Saturday, July 5, 2014

Note: Industry Futurist Jim Pinto will cease publishing automation newsletter.

Denny Harris was a retired US military officer when he went to Ford Aerospace in Orange County, California just in time to play a significant role in implementing their quality program. This was in the 1980's when US auto companies were battered by price competition and the better quality Japanese vehicles. For D...etroit, the past was glorious, the future uncertain and the present was desperate. Lee Iacocca came along, as Chrysler CEO and nearly singlehandedly jumpstarted the US auto industry with his charisma and dedication to what made America great in the first place. He nearly ran for President.

Denny was also a dynamic and restless man. He was the type to get the job done, get it done now and do it right. He noticed an ad for a struggling startup in 1986 in Irvine, California called Triconex. The startup was struggling, had just laid off nearly 1/2 its 50 employees and fired the company founder. There was 4 months operating cash left and the rest of the company would fold, the venture capital investors would write it off as a failure, part of the risk of doing business. The initial investor? Future two-term Los Angeles Mayor Richard Riordan.

It was the perfect situation for Denny. After all, Mr. Iacocca took on a similar task and turned it around. The remaining Triconex employees, including future Wonderware co-founder Phil Huber were wary. Denny was a whirlwind, a burst of energy wrapped in military bearing. How would he fit into a startup of risk-takers who had left more secure jobs to be part of a greater good? A group of employees who had been working on a dream to build the world's first digital safety system using a space age technology known as TMR for nearly two years, living paycheck to paycheck? The flagship product was called the Tricon.

Well, Denny fit in quite well. Implementing the Triconex quality program had no margin for error, it had to exceed the requirements of Exxon, Mobil (yes, there used to be an Exxon and Mobil), Shell, and the rest of the oil sisterhood. Later, it would become the world's first Commercial Off-the-shelf controller to be certified by the Nuclear Regulatory Agency (NRC). Denny stayed with Triconex through the struggling years, the IPO, and the sale of Triconex to a British holding company, then called Siebe.
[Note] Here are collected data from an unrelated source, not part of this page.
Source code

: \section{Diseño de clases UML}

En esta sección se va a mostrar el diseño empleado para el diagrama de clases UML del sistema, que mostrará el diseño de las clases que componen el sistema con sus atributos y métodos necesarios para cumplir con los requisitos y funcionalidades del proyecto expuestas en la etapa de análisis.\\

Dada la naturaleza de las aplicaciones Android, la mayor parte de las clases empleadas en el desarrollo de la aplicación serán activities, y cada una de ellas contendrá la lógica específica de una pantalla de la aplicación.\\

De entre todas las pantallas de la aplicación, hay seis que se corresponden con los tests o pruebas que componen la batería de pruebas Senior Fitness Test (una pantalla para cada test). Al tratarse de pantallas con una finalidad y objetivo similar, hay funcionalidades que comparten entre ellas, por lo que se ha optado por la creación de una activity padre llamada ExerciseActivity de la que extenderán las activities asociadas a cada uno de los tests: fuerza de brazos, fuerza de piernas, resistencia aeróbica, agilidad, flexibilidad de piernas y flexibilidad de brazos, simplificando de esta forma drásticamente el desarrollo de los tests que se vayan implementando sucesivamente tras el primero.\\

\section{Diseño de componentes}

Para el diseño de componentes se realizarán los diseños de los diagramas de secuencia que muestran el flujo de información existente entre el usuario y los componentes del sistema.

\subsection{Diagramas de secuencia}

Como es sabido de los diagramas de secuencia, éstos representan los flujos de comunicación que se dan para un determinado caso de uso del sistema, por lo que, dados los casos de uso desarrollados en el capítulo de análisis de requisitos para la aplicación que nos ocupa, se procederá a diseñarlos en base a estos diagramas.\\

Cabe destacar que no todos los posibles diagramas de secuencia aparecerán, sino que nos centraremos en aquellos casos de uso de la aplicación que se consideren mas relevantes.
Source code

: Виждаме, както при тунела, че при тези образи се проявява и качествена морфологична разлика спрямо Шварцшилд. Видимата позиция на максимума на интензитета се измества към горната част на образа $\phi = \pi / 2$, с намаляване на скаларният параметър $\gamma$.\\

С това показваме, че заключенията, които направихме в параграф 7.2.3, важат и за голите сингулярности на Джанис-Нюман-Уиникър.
When he hired a Technical trainer who later would become the training manager, he told his new hire about an automation guru named Jim Pinto whose industry insights were being circulated on new web based technologies like email and blogs. Mr. Pinto was more a futurist than a historian, and many corporate executives were clearly unhappy with his sharp wit and predictions, particularly when it effected their quarterly bonuses. Mr. Pinto also had a history with Siebe, having sold his dynamic company Action Instruments to them. Jim published books and kept circulating his insights, at Triconex today there are Jim Pinto signed books in many of the engineering cubicles.

Denny died from Alzheimer's in 2007. He remained friends with Wonderware co-founders Phil Huber and Dennis Morin. The later built a Fellini-esque bungalow in Laguna Beach known as the Rock House. It listed for 16 million when it was put up for sale after Mr. Morin died on the last day of 2012. Triconex and Wonderware of course, ceased to exist as independent companies in the 1990's, but their brands live on. Phil Huber continues to be a technology wizard for startups, the latest being Philadelphia based Thingworx, headed by former Wonderware executive Rick Bullota.

The dawn of automation occurred in Paris at the beginning of the 19th century. At the height of the space age, an MIT trained physicist named Dick Morley built the modern Programmable Logic Controller. During the Apollo program, a TMR based system was aboard a Saturn booster rocket. The next time a TMR based system was in the air was some 20 years later, hoisted by Tricon architect Gary Hufton and Phil Huber among others, as Triconex employees loaded the first Tricon onto a truck to make its first commercial delivery in June, 1986. Today, Paris based Schneider-Electric owns Mr. Morley's former company, Modicon, as well as Triconex and Wonderware. The executive team from Schneider, including CEO Jean Pascal Tricoire, live in Hong Kong.

To paraphrase a French saying, the more things stay the same the more things change.